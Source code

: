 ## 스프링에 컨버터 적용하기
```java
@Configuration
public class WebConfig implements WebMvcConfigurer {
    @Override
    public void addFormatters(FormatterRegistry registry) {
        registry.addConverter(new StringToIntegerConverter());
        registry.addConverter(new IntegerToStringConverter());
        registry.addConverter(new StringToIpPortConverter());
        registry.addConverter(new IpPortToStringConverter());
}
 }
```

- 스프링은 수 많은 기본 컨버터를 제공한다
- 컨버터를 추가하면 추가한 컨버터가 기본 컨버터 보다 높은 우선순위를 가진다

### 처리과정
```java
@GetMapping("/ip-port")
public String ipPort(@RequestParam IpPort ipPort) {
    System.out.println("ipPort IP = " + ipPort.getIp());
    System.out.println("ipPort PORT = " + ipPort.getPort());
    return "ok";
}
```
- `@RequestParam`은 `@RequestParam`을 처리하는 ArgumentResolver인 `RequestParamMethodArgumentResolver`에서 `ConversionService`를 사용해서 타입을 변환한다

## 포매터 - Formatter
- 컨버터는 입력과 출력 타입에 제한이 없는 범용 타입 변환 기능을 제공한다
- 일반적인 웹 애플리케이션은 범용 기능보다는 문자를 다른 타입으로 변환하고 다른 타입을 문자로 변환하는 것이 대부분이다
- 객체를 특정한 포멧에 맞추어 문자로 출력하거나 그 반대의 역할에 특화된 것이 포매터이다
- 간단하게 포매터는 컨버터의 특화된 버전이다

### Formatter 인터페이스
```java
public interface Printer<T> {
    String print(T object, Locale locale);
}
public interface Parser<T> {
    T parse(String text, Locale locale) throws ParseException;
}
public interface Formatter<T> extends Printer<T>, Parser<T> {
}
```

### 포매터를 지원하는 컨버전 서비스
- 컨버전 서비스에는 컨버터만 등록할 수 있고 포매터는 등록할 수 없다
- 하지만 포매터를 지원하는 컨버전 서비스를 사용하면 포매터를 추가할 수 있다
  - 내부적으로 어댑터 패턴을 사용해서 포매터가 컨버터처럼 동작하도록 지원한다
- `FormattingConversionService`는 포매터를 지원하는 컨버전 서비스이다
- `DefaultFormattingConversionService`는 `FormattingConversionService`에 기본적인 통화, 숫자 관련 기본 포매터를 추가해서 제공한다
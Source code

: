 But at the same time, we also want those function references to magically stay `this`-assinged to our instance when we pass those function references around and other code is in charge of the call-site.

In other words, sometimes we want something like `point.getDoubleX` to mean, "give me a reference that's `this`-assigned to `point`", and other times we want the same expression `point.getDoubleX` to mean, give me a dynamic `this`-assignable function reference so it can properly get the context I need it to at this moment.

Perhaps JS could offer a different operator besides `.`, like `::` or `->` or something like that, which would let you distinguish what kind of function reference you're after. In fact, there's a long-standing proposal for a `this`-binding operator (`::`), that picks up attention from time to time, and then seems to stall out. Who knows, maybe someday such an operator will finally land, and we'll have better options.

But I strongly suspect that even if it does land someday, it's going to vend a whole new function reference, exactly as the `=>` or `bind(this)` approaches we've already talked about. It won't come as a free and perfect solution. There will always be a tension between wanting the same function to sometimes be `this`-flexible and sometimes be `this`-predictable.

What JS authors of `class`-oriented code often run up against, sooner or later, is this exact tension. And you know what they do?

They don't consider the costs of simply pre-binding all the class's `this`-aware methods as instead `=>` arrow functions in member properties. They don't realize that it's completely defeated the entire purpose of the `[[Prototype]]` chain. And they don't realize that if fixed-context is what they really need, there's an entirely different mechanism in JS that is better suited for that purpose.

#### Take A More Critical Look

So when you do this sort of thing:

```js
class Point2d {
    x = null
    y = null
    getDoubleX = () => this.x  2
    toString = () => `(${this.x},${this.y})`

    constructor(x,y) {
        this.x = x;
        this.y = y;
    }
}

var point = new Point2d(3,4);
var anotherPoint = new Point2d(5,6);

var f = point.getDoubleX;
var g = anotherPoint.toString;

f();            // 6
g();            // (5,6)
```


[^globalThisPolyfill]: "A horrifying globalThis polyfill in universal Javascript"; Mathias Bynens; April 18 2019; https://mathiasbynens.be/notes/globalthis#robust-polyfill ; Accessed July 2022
● ● ●
Task goal:
The complete listing, from first line to last, should be copied verbatim.

Solution for this exercise:
Source code

: ## 스프링에 컨버터 적용하기
```java
@Configuration
public class WebConfig implements WebMvcConfigurer {
    @Override
    public void addFormatters(FormatterRegistry registry) {
        registry.addConverter(new StringToIntegerConverter());
        registry.addConverter(new IntegerToStringConverter());
        registry.addConverter(new StringToIpPortConverter());
        registry.addConverter(new IpPortToStringConverter());
}
 }
```

- 스프링은 수 많은 기본 컨버터를 제공한다
- 컨버터를 추가하면 추가한 컨버터가 기본 컨버터 보다 높은 우선순위를 가진다

### 처리과정
```java
@GetMapping("/ip-port")
public String ipPort(@RequestParam IpPort ipPort) {
    System.out.println("ipPort IP = " + ipPort.getIp());
    System.out.println("ipPort PORT = " + ipPort.getPort());
    return "ok";
}
```
- `@RequestParam`은 `@RequestParam`을 처리하는 ArgumentResolver인 `RequestParamMethodArgumentResolver`에서 `ConversionService`를 사용해서 타입을 변환한다

## 포매터 - Formatter
- 컨버터는 입력과 출력 타입에 제한이 없는 범용 타입 변환 기능을 제공한다
- 일반적인 웹 애플리케이션은 범용 기능보다는 문자를 다른 타입으로 변환하고 다른 타입을 문자로 변환하는 것이 대부분이다
- 객체를 특정한 포멧에 맞추어 문자로 출력하거나 그 반대의 역할에 특화된 것이 포매터이다
- 간단하게 포매터는 컨버터의 특화된 버전이다

### Formatter 인터페이스
```java
public interface Printer<T> {
    String print(T object, Locale locale);
}
public interface Parser<T> {
    T parse(String text, Locale locale) throws ParseException;
}
public interface Formatter<T> extends Printer<T>, Parser<T> {
}
```

### 포매터를 지원하는 컨버전 서비스
- 컨버전 서비스에는 컨버터만 등록할 수 있고 포매터는 등록할 수 없다
- 하지만 포매터를 지원하는 컨버전 서비스를 사용하면 포매터를 추가할 수 있다
  - 내부적으로 어댑터 패턴을 사용해서 포매터가 컨버터처럼 동작하도록 지원한다
- `FormattingConversionService`는 포매터를 지원하는 컨버전 서비스이다
- `DefaultFormattingConversionService`는 `FormattingConversionService`에 기본적인 통화, 숫자 관련 기본 포매터를 추가해서 제공한다
Source code

: But at the same time, we also want those function references to magically stay `this`-assinged to our instance when we pass those function references around and other code is in charge of the call-site.

In other words, sometimes we want something like `point.getDoubleX` to mean, "give me a reference that's `this`-assigned to `point`", and other times we want the same expression `point.getDoubleX` to mean, give me a dynamic `this`-assignable function reference so it can properly get the context I need it to at this moment.

Perhaps JS could offer a different operator besides `.`, like `::` or `->` or something like that, which would let you distinguish what kind of function reference you're after. In fact, there's a long-standing proposal for a `this`-binding operator (`::`), that picks up attention from time to time, and then seems to stall out. Who knows, maybe someday such an operator will finally land, and we'll have better options.

But I strongly suspect that even if it does land someday, it's going to vend a whole new function reference, exactly as the `=>` or `bind(this)` approaches we've already talked about. It won't come as a free and perfect solution. There will always be a tension between wanting the same function to sometimes be `this`-flexible and sometimes be `this`-predictable.

What JS authors of `class`-oriented code often run up against, sooner or later, is this exact tension. And you know what they do?

They don't consider the costs of simply pre-binding all the class's `this`-aware methods as instead `=>` arrow functions in member properties. They don't realize that it's completely defeated the entire purpose of the `[[Prototype]]` chain. And they don't realize that if fixed-context is what they really need, there's an entirely different mechanism in JS that is better suited for that purpose.

#### Take A More Critical Look

So when you do this sort of thing:

```js
class Point2d {
    x = null
    y = null
    getDoubleX = () => this.x  2
    toString = () => `(${this.x},${this.y})`

    constructor(x,y) {
        this.x = x;
        this.y = y;
    }
}

var point = new Point2d(3,4);
var anotherPoint = new Point2d(5,6);

var f = point.getDoubleX;
var g = anotherPoint.toString;

f();            // 6
g();            // (5,6)
```


[^globalThisPolyfill]: "A horrifying globalThis polyfill in universal Javascript"; Mathias Bynens; April 18 2019; https://mathiasbynens.be/notes/globalthis#robust-polyfill ; Accessed July 2022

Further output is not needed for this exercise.